You couldn't have missed the top recommended diary by Rep. Robert Wexler's (D-FL) campaign on the suggestion that the House hold Karl Rove in inherent contempt for his refusal to testify under oath and in open session in the Don Siegelman matter.
But if you did, I'll just tell you that Wexler's quite right when he says:
[T]he reality is that Congress has few options left against an Administration that totally refuses to submit to any type of reasonable Congressional oversight. Congress has both the right and obligation to investigate these matters. Never before has an Executive so upset the checks and balances inherent in our Constitution. If we back off or delay, we effectively forfeit the power of Congress to investigate the Executive branch.
In fact, the only other option -- minus doing nothing and hoping no one notices or draws any historical lessons from it -- is impeachment. And we know where that's at.
That's not just flaming liberal rhetoric, either. It is what it is. The way Congress normally compels testimony is through the subpoena power. When someone refuses to comply with a subpoena, they're prosecuted for contempt of Congress.

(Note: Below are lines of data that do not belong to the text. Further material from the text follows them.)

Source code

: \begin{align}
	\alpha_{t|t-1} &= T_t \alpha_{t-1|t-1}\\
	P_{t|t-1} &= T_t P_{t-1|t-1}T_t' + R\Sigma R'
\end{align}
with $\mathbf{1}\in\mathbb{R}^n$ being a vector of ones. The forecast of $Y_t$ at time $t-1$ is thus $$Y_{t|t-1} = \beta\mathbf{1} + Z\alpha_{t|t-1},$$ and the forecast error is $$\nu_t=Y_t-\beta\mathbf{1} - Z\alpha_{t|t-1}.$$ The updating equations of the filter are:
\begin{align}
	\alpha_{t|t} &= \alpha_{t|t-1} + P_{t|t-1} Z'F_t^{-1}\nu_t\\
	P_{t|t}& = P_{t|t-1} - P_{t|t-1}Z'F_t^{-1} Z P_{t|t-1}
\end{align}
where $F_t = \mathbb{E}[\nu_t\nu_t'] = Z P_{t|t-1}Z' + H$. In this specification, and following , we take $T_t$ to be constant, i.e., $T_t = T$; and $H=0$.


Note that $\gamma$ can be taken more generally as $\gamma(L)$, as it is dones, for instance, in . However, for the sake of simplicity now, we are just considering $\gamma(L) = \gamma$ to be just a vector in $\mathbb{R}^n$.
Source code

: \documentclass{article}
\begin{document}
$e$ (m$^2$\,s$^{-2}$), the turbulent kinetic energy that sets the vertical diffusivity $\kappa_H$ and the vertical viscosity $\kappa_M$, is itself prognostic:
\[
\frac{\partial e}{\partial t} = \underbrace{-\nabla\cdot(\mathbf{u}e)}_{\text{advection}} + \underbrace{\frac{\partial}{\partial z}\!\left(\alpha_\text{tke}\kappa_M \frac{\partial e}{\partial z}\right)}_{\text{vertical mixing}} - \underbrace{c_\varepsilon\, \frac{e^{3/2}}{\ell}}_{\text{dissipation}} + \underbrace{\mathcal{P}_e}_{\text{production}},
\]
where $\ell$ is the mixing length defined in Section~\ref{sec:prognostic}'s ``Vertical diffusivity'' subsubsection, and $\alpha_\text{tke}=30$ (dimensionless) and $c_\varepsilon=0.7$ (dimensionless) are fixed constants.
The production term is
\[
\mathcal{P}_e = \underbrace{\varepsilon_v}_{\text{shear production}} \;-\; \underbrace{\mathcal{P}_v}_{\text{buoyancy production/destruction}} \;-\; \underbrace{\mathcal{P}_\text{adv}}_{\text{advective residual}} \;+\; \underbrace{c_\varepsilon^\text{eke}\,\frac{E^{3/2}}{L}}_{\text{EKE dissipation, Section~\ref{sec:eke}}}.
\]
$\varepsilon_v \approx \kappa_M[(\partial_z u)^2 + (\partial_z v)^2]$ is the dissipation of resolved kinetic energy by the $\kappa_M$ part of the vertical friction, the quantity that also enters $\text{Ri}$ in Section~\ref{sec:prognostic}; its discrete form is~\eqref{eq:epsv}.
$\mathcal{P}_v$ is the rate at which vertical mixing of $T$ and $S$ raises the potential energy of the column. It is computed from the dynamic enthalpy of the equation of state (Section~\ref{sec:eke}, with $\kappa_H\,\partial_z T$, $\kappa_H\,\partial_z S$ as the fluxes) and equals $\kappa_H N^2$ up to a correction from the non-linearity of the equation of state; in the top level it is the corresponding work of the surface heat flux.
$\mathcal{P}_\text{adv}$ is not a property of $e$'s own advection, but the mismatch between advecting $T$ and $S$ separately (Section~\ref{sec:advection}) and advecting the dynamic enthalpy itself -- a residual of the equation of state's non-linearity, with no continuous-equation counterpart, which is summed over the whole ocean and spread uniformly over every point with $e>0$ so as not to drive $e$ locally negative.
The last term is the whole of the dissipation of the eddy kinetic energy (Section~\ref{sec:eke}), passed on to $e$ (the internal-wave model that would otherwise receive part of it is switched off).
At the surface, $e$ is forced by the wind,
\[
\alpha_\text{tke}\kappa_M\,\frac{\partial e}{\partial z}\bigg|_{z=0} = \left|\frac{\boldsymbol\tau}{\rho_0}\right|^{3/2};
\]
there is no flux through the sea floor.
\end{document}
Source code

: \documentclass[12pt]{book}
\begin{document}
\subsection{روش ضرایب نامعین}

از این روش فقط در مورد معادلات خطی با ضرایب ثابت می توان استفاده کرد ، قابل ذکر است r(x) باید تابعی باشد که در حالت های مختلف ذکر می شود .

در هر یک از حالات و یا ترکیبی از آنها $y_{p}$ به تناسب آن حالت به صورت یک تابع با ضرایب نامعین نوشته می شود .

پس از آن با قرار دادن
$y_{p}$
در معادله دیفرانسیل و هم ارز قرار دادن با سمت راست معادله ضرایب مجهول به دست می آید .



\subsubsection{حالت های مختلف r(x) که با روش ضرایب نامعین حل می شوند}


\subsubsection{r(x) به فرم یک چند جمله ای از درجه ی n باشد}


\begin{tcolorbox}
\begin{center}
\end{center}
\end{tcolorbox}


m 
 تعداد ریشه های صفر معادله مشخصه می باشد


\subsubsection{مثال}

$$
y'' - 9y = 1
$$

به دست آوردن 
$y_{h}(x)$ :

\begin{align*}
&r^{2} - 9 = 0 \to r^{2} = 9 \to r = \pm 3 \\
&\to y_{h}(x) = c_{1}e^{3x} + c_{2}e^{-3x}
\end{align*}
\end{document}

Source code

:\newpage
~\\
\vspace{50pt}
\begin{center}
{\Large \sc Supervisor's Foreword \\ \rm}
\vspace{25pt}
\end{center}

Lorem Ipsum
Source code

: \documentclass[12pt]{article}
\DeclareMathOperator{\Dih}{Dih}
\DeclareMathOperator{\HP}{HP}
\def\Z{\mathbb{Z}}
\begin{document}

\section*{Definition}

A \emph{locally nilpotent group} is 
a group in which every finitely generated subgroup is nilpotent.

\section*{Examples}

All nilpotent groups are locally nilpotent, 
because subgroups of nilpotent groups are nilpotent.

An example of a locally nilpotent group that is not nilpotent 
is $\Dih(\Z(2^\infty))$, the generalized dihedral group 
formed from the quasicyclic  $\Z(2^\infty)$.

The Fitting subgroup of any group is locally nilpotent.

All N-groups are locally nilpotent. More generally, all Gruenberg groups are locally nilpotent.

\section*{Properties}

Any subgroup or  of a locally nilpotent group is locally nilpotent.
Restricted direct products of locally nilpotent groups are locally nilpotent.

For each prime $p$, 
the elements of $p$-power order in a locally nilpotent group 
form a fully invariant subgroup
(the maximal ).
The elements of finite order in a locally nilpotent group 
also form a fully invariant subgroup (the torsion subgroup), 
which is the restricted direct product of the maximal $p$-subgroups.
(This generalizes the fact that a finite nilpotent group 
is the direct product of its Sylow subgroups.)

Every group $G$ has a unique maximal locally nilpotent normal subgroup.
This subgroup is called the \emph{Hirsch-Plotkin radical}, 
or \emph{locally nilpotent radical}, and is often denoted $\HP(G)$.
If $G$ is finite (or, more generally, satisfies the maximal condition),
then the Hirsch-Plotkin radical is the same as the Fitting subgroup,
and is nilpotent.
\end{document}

But the mechanics of the prosecution fall to the U.S. Attorney's office. So what do you do if you're subpoenaing people in an investigation of how the White House gave direct political marching orders for selective prosecutions to the U.S. Attorneys, and your witnesses from the White House aren't showing up, and they're not being prosecuted either, because the U.S. Attorneys are being ordered -- essentially by the witesses themselves -- not to press the cases?
The issue crystallizes itself perfectly in this case. But it's not limited to this case by any means. The Bush "administration" knows very well what tools are available to Congress, and how willing or unwilling it is to use them, and it plots its strategy for dealing with oversight accordingly. The "administration" clearly signaled its understanding of these dynamics as early as January 2006, when its mine safety officials walked out of a hearing on the Sago disaster when they felt the questioning became inconvenient.
By June of 2007, "administration" officials had figured out that even if they couldn't walk out, they could effectively skip the hearings by just claiming not to recall anything they were asked about.
And by July of that year, the "administration" had progressed to simply refusing to show up to respond to subpoenas at all.
So it should come as no surprise, then, that "administration" officials from other departments have taken advantage of the "I don't recall" loophole, and/or the "I don't give a shit because I know you're too afraid to do anything about it" loophole, as Karl Rove has done.
Nor should it surprise you that "you're still, still, still not getting your oversight," nor that having a Member of Congress come to Daily Kos to tell you that the bottom line is just what Daily Kos readers have known it is for over two years is still, still, still like getting the paper early.
Too bad being right isn't, by itself, worth squat.
But at least we know there's someone in Congress who knows the score, and isn't afraid to say it. Kudos to Rep. Wexler for that.